Take the records below and write them out again exactly.

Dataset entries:
Start of Block

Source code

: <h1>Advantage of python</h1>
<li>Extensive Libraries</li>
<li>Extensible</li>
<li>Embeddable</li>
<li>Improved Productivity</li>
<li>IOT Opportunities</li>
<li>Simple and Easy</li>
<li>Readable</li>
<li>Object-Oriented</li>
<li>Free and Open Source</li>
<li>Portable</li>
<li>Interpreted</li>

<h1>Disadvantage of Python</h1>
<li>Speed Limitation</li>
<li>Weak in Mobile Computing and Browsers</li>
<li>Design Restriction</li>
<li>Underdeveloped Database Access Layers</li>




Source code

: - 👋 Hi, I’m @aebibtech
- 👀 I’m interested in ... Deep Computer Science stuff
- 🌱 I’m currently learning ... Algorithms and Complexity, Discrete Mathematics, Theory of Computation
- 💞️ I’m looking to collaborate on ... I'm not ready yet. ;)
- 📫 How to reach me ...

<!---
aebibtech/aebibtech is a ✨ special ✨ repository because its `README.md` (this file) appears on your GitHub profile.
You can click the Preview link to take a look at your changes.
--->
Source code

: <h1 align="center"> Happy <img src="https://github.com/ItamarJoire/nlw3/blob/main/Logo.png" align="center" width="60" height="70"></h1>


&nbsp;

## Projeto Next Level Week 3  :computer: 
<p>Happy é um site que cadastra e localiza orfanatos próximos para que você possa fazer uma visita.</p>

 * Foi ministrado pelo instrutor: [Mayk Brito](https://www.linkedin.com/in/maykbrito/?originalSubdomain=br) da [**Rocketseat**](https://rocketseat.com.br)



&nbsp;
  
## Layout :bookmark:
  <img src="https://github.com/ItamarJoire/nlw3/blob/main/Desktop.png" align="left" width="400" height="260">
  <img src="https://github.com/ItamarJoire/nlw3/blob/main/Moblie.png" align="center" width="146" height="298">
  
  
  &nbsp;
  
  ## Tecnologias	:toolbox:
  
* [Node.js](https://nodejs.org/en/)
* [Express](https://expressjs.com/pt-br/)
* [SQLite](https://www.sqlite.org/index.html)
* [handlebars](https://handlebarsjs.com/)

End of Block

**COMPLETED TASK**
Source code

: <h1>Advantage of python</h1>
<li>Extensive Libraries</li>
<li>Extensible</li>
<li>Embeddable</li>
<li>Improved Productivity</li>
<li>IOT Opportunities</li>
<li>Simple and Easy</li>
<li>Readable</li>
<li>Object-Oriented</li>
<li>Free and Open Source</li>
<li>Portable</li>
<li>Interpreted</li>

<h1>Disadvantage of Python</h1>
<li>Speed Limitation</li>
<li>Weak in Mobile Computing and Browsers</li>
<li>Design Restriction</li>
<li>Underdeveloped Database Access Layers</li>




Source code

: - 👋 Hi, I’m @aebibtech
- 👀 I’m interested in ... Deep Computer Science stuff
- 🌱 I’m currently learning ... Algorithms and Complexity, Discrete Mathematics, Theory of Computation
- 💞️ I’m looking to collaborate on ... I'm not ready yet. ;)
- 📫 How to reach me ...

<!---
aebibtech/aebibtech is a ✨ special ✨ repository because its `README.md` (this file) appears on your GitHub profile.
You can click the Preview link to take a look at your changes.
--->
Source code

: <h1 align="center"> Happy <img src="https://github.com/ItamarJoire/nlw3/blob/main/Logo.png" align="center" width="60" height="70"></h1>


&nbsp;

## Projeto Next Level Week 3  :computer: 
<p>Happy é um site que cadastra e localiza orfanatos próximos para que você possa fazer uma visita.</p>

 * Foi ministrado pelo instrutor: [Mayk Brito](https://www.linkedin.com/in/maykbrito/?originalSubdomain=br) da [**Rocketseat**](https://rocketseat.com.br)



&nbsp;
  
## Layout :bookmark:
  <img src="https://github.com/ItamarJoire/nlw3/blob/main/Desktop.png" align="left" width="400" height="260">
  <img src="https://github.com/ItamarJoire/nlw3/blob/main/Moblie.png" align="center" width="146" height="298">
  
  
  &nbsp;
  
  ## Tecnologias	:toolbox:
  
* [Node.js](https://nodejs.org/en/)
* [Express](https://expressjs.com/pt-br/)
* [SQLite](https://www.sqlite.org/index.html)
* [handlebars](https://handlebarsjs.com/)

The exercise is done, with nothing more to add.